I feel this may be a stupid question, but when I look up things on convexity, all definitions are in $\mathbb{R}^n$. For example the definition of a simplex or Caratheodory's theorem. I can only find references of these in real spaces.
My question is: doesn't this also hold in complex spaces? I can't see why it wouldn't, but seeing as all definitions I find only mention the reals, I feel like I'm missing something.
We can extend the notion of convex sets to the complex domain without real worry if we keep our convex combinations $[x,y] = \{\theta x + (1-\theta)y : \text{real }0\leq\theta\leq1\}$ to use real weightings.

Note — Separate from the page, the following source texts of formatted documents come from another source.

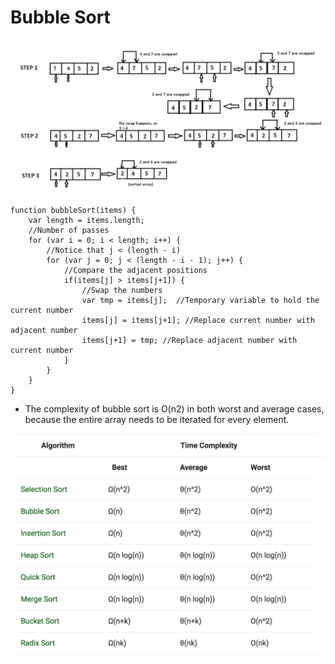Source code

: # Bubble Sort 

![alt text](/images/bubblesort.png)

```
function bubbleSort(items) {
    var length = items.length;
    //Number of passes
    for (var i = 0; i < length; i++) { 
        //Notice that j < (length - i)
        for (var j = 0; j < (length - i - 1); j++) { 
            //Compare the adjacent positions
            if(items[j] > items[j+1]) {
                //Swap the numbers
                var tmp = items[j];  //Temporary variable to hold the current number
                items[j] = items[j+1]; //Replace current number with adjacent number
                items[j+1] = tmp; //Replace adjacent number with current number
            }
        }        
    }
}

```



* The complexity of bubble sort is O(n2)  in both worst and average cases, because the entire array needs to be iterated for every element.

![alt text](/images/complexity.png)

This corresponds to thinking about $\mathbb{C}^n$ as its isomorphically isometric copy $\mathbb{R}^{2n}$.
The issue with extending things further to full generality lies with the lack of total ordering on the $\mathbb{C}$. For example, the standard definition of convexity $f(\theta x + (1-\theta)y) \leq \theta f(x) + (1-\theta) f(y)$ doesn't make much sense in a space like $\mathbb{C}$ without a notion of '$\leq$' that can compare every point.
Nevertheless, people have defined a notion of 'cone' convex functions on an arbitrary vector space $f : \mathcal{V}\to \mathcal{W}$ (such as $\mathbb{C}^n$ or even the set of positive operators $\mathbb{S}^n_+$ on $\mathbb{F}^n$) as follows: If we have a convex cone $K$ on $\mathcal{W}$, we define a partial ordering on $\mathcal{W}$ so that its elements $a\preceq_K b$ if and only if $b-a\in K$. From this we can define $f$ to be $K$-convex if and only if $$ f(\theta x + (1-\theta)y)\preceq_K \theta f(x) + (1-\theta)f(y). $$ It turns out that if $\mathcal{W}$ is a Banach space many properties of regular convex functions (like the linear lower bound, which now uses Frechet derivatives, or the epigraph definition) carry over uninhibited. There are wonderful results in this area from matrix analysis. See Bhatia's text for more.